1. 愛の問題を「愛する」ではなく「愛される」という問題としてとらえている事

1つ目の誤解、「愛」は「愛されること」と思っていませんか?どうすれば愛されるか、愛される人間になれるのかと考えていないませんか?「愛」は「愛する」ことでもあるのです。

2. 「愛せない」のは対象の問題であって、能力の問題ではないと思い込む

2つ目の誤解、「愛を相手の問題」と捉えてはいませんか?「愛するにふさわしい相手がいない」「良い出会いがない」と言う人は、「自分が相手を愛する能力がない」ことを棚の上に上げてはいませんか?。

3. 「恋に落ちる」という最初の体験と「愛している」という進行形の状態を混同している事

3つ目の誤解、「恋に落ちる」と「愛している」を混同していませんか?人は恋に落ちるとき一生で一度の出会いかもしれないと感じます。そのときはまだ「恋に落ちた」だけにも関わらず。

成熟した愛

「愛」というのは「ありのままである」という幻想が強く、人を努力から遠ざけてしまっている傾向があります。「愛」とは鍛錬によって身に付けるべき技術で、それには継続的な努力と鍛錬が必要です。

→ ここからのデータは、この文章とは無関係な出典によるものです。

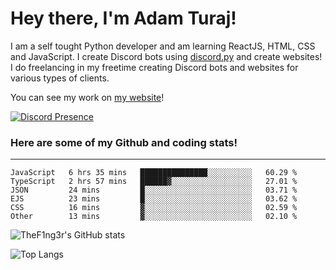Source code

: # Hey there, I'm Adam Turaj!

I am a self tought Python developer and am learning ReactJS, HTML, CSS and JavaScript. I create Discord bots using [discord.py](https://github.com/Rapptz/discord.py) and create websites! I do freelancing in my freetime creating Discord bots and websites for various types of clients.

You can see my work on [my website](https://adamturaj.com)!

[![Discord Presence](https://lanyard.cnrad.dev/api/374147012599218176)](https://discord.com/users/374147012599218176)

### Here are some of my Github and coding stats!

---

<!--START_SECTION:waka-->

```text
JavaScript   6 hrs 35 mins   ███████████████░░░░░░░░░░   60.29 %
TypeScript   2 hrs 57 mins   ██████▓░░░░░░░░░░░░░░░░░░   27.01 %
JSON         24 mins         █░░░░░░░░░░░░░░░░░░░░░░░░   03.71 %
EJS          23 mins         █░░░░░░░░░░░░░░░░░░░░░░░░   03.62 %
CSS          16 mins         ▓░░░░░░░░░░░░░░░░░░░░░░░░   02.59 %
Other        13 mins         ▓░░░░░░░░░░░░░░░░░░░░░░░░   02.10 %
```

<!--END_SECTION:waka-->

![TheF1ng3r's GitHub stats](https://github-readme-stats.vercel.app/api?username=thef1ng3r&count_private=true&theme=dark)

![Top Langs](https://github-readme-stats.vercel.app/api/top-langs/?username=thef1ng3r&layout=compact&count_private=true&theme=dark)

もちろん自分自身が「愛するに足る人間かどうか」ということも忘れてはいけません。こちらから愛するだけの、一方通行の「愛」は「愛」ではないのです。

「孤立を克服し、孤独の牢獄から抜け出したい気持ち」は人間の根源たる欲求です。そのために2つの気持ちを1つに重ねる「愛」があるのです。パートナーを正しく理解し、「愛」に消化させるための技術が本書にはあります。